Within the listing below, please copy exactly the lines between the line holding "on their baseline" and the line holding "general stochastic intervention, as", inclusive.

======

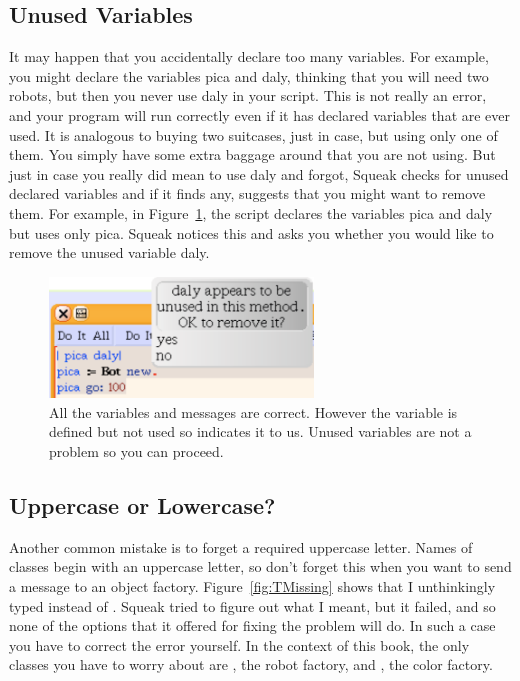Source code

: \documentclass[a4paper,10pt,twoside]{book}
\begin{document}
\subsection{Unused Variables}

It may happen that you accidentally declare too many variables. For example, you might 
declare the variables pica and daly, thinking that you will need two robots, but then you never 
use daly in your script. This is not really an error, and your program will run correctly even if it 
has declared variables that are ever used. It is analogous to buying two suitcases, just in case, 
but using only one of them. You simply have some extra baggage around that you are not 
using. But just in case you really did mean to use daly and forgot, Squeak checks for unused 
declared variables and if it finds any, suggests that you might want to remove them. For example, in Figure~\ref{fig:unusedVariables}, the script declares the variables pica and daly but uses only pica. Squeak 
notices this and asks you whether you would like to remove the unused variable daly. 

\begin{figure}[h]
\begin{center}\includegraphics[width=7cm]{unusedVariables}
\caption{All the variables and messages are correct. However the variable  is  defined but not used so \sq indicates it to us. Unused variables are not a problem so you can proceed.\label{fig:unusedVariables}}\end{center}
\end{figure}

\subsection{Uppercase or Lowercase?}

Another common mistake is to forget a required uppercase letter. Names of classes begin with 
an uppercase letter, so don’t forget this when you want to send a message to an object factory. 
Figure~\ref{fig:TMissing} shows that I unthinkingly typed  instead of . Squeak tried to figure out what I meant, but it failed, and so none of the options that it offered for fixing the problem will do. In 
such a case you have to correct the error yourself. In the context of this book, the only classes 
you have to worry about are , the robot factory, and , the color factory.
\end{document}
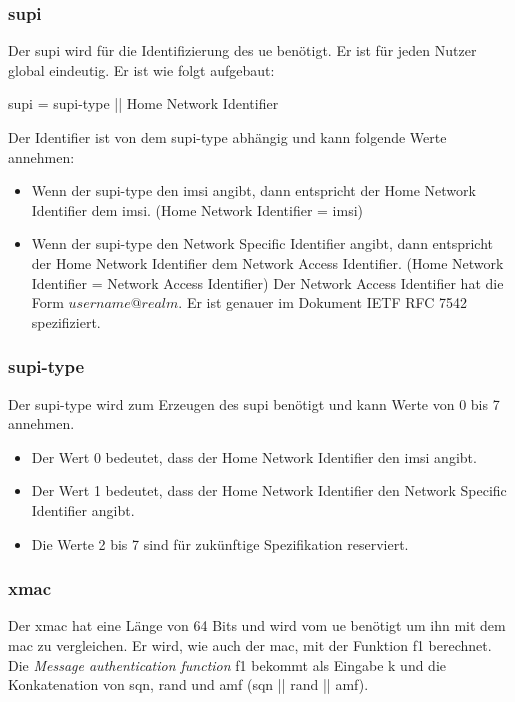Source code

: \subsubsection{\gls{supi}}
Der \gls{supi} wird für die Identifizierung des \gls{ue} benötigt.
Er ist für jeden Nutzer global eindeutig. 
Er ist wie folgt aufgebaut: %

\gls{supi} = \gls{supi-type} || Home Network Identifier

Der Identifier ist von dem \gls{supi-type} abhängig und kann folgende Werte annehmen:

\begin{itemize}
\item Wenn der \gls{supi-type} den \gls{imsi} angibt, dann entspricht der Home Network Identifier dem \gls{imsi}. (Home Network Identifier = \gls{imsi})
\item Wenn der \gls{supi-type} den Network Specific Identifier angibt, dann entspricht der Home Network Identifier dem Network Access Identifier. (Home Network Identifier = Network Access Identifier)
Der Network Access Identifier hat die Form $ username@realm $. 
Er ist genauer im Dokument IETF RFC 7542 spezifiziert. %
\end{itemize}

\subsubsection{\gls{supi-type}}
Der \gls{supi-type} wird zum Erzeugen des \gls{supi} benötigt und kann Werte von 0 bis 7 annehmen. %
\begin{itemize}
\item Der Wert 0 bedeutet, dass der Home Network Identifier den \gls{imsi} angibt.
\item Der Wert 1 bedeutet, dass der Home Network Identifier den Network Specific Identifier angibt.
\item Die Werte 2 bis 7 sind für zukünftige Spezifikation reserviert.
\end{itemize}

\subsubsection{\gls{xmac}}
Der \gls{xmac} hat eine Länge von 64 Bits und wird vom \gls{ue} benötigt um ihn mit dem \gls{mac} zu vergleichen.
Er wird, wie auch der \gls{mac}, mit der Funktion f1 berechnet. %
Die \textit{Message authentication function} f1 bekommt als Eingabe \gls{k} und die Konkatenation von \gls{sqn}, \gls{rand} und \gls{amf} (\gls{sqn} || \gls{rand} || \gls{amf}). %

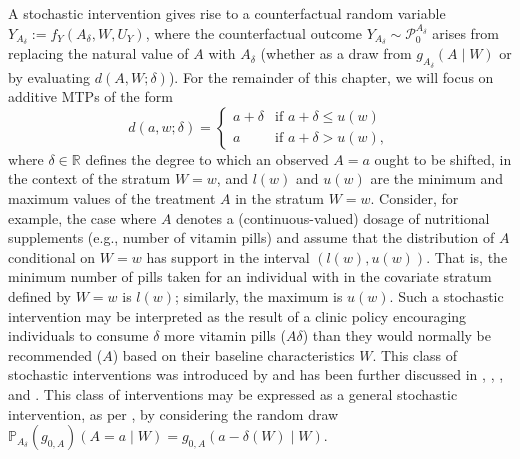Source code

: \documentclass[
  12pt, krantz2,
]{krantz}
\renewcommand{\P}{\mathbb{P}}
\newcommand{\1}{\mathbbm{1}}
\theoremstyle{definition}
\theoremstyle{definition}
\theoremstyle{definition}
\theoremstyle{definition}
\theoremstyle{remark}
\begin{document}
A stochastic intervention gives rise to a counterfactual random variable
\(Y_{A_{\delta}} := f_Y(A_{\delta}, W, U_Y)\), where the counterfactual outcome
\(Y_{A_{\delta}} \sim \mathcal{P}_0^{A_{\delta}}\) arises from replacing the
natural value of \(A\) with \(A_{\delta}\) (whether as a draw from
\(g_{A_{\delta}}(A \mid W)\) or by evaluating \(d(A, W; \delta)\)). For the
remainder of this chapter, we will focus on additive MTPs of the form
\begin{equation}
  d(a, w; \delta) =
  \begin{cases}
    a + \delta & \text{if } a + \delta \leq u(w) \\
    a & \text{if } a + \delta > u(w),
  \end{cases}
  \label{eq:shift}
\end{equation}
where \(\delta \in \mathbb{R}\) defines the degree to which an observed \(A = a\)
ought to be shifted, in the context of the stratum \(W = w\), and \(l(w)\) and
\(u(w)\) are the minimum and maximum values of the treatment \(A\) in the stratum
\(W = w\). Consider, for example, the case where \(A\) denotes a (continuous-valued)
dosage of nutritional supplements (e.g., number of vitamin pills) and assume
that the distribution of \(A\) conditional on \(W = w\) has support in the interval
\((l(w), u(w))\). That is, the minimum number of pills taken for an individual
with in the covariate stratum defined by \(W = w\) is \(l(w)\); similarly, the
maximum is \(u(w)\). Such a stochastic intervention may be interpreted as the
result of a clinic policy encouraging individuals to consume \(\delta\) more
vitamin pills (\(A \delta\)) than they would normally be recommended (\(A\)) based
on their baseline characteristics \(W\). This class of stochastic interventions
was introduced by \citet{diaz2012population} and has been further discussed in
\citet{haneuse2013estimation}, \citet{diaz2018stochastic}, \citet{hejazi2020efficient}, and
\citet{hejazi2021semiparametric}. This class of interventions may be expressed as a
general stochastic intervention, as per \citet{diaz2012population}, by considering the
random draw \(\P_{A_{\delta}}(g_{0, A})(A = a \mid W) = g_{0,A}(a - \delta(W) \mid W)\).
\end{document}
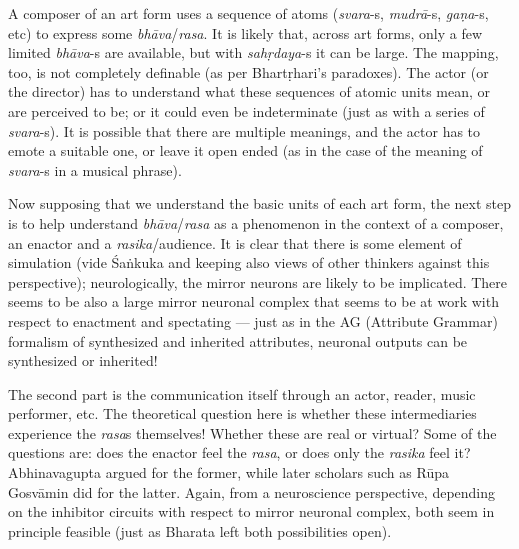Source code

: A composer of an art form uses a sequence of atoms (\textsl{svara}-s, \hbox{\textsl{mudrā}-s}, \textsl{gaṇa}-s, etc) to express some \textsl{bhāva}/\textsl{rasa}. It is likely that, across art forms, only a few limited \textsl{bhāva}-s are available, but with \textsl{sahṛdaya}-s it can be large. The mapping, too, is not completely definable (as per Bhartṛhari’s paradoxes). The actor (or the director) has to understand what these sequences of atomic units mean, or are perceived to be; or it could even be indeterminate (just as with a series of \textsl{svara}-s). It is possible that there are multiple meanings, and the actor has to emote a suitable one, or leave it open ended (as in the case of the meaning of \textsl{svara}-s in a musical phrase).

Now supposing that we understand the basic units of each art form, the next step is to help understand \textsl{bhāva}/\textsl{rasa} as a phenomenon in the context of a composer, an enactor and a \textsl{rasika}/audience. It is clear that there is some element of simulation (vide Śaṅkuka and keeping also views of other thinkers against this perspective); neurologically, the mirror neurons are likely to be implicated. There seems to be also a large mirror neuronal complex that seems to be at work with respect to enactment and spectating --- just as in the AG (Attribute Grammar) formalism of synthesized and inherited attributes, neuronal outputs can be synthesized or inherited!

The second part is the communication itself through an actor, reader, music performer, etc. The theoretical question here is whether these intermediaries experience the \textsl{rasa}s themselves! Whether these are real or virtual? Some of the questions are: does the enactor feel the \textsl{rasa}, or does only the \textsl{rasika} feel it? Abhinavagupta argued for the former, while later scholars such as Rūpa Gosvāmin did for the latter. Again, from a neuroscience perspective, depending on the inhibitor circuits with respect to mirror neuronal complex, both seem in principle feasible (just as Bharata left both possibilities open).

======

● **Answer space**
on their baseline characteristics \(W\). This class of stochastic interventions
was introduced by \citet{diaz2012population} and has been further discussed in
\citet{haneuse2013estimation}, \citet{diaz2018stochastic}, \citet{hejazi2020efficient}, and
\citet{hejazi2021semiparametric}. This class of interventions may be expressed as a
general stochastic intervention, as per \citet{diaz2012population}, by considering the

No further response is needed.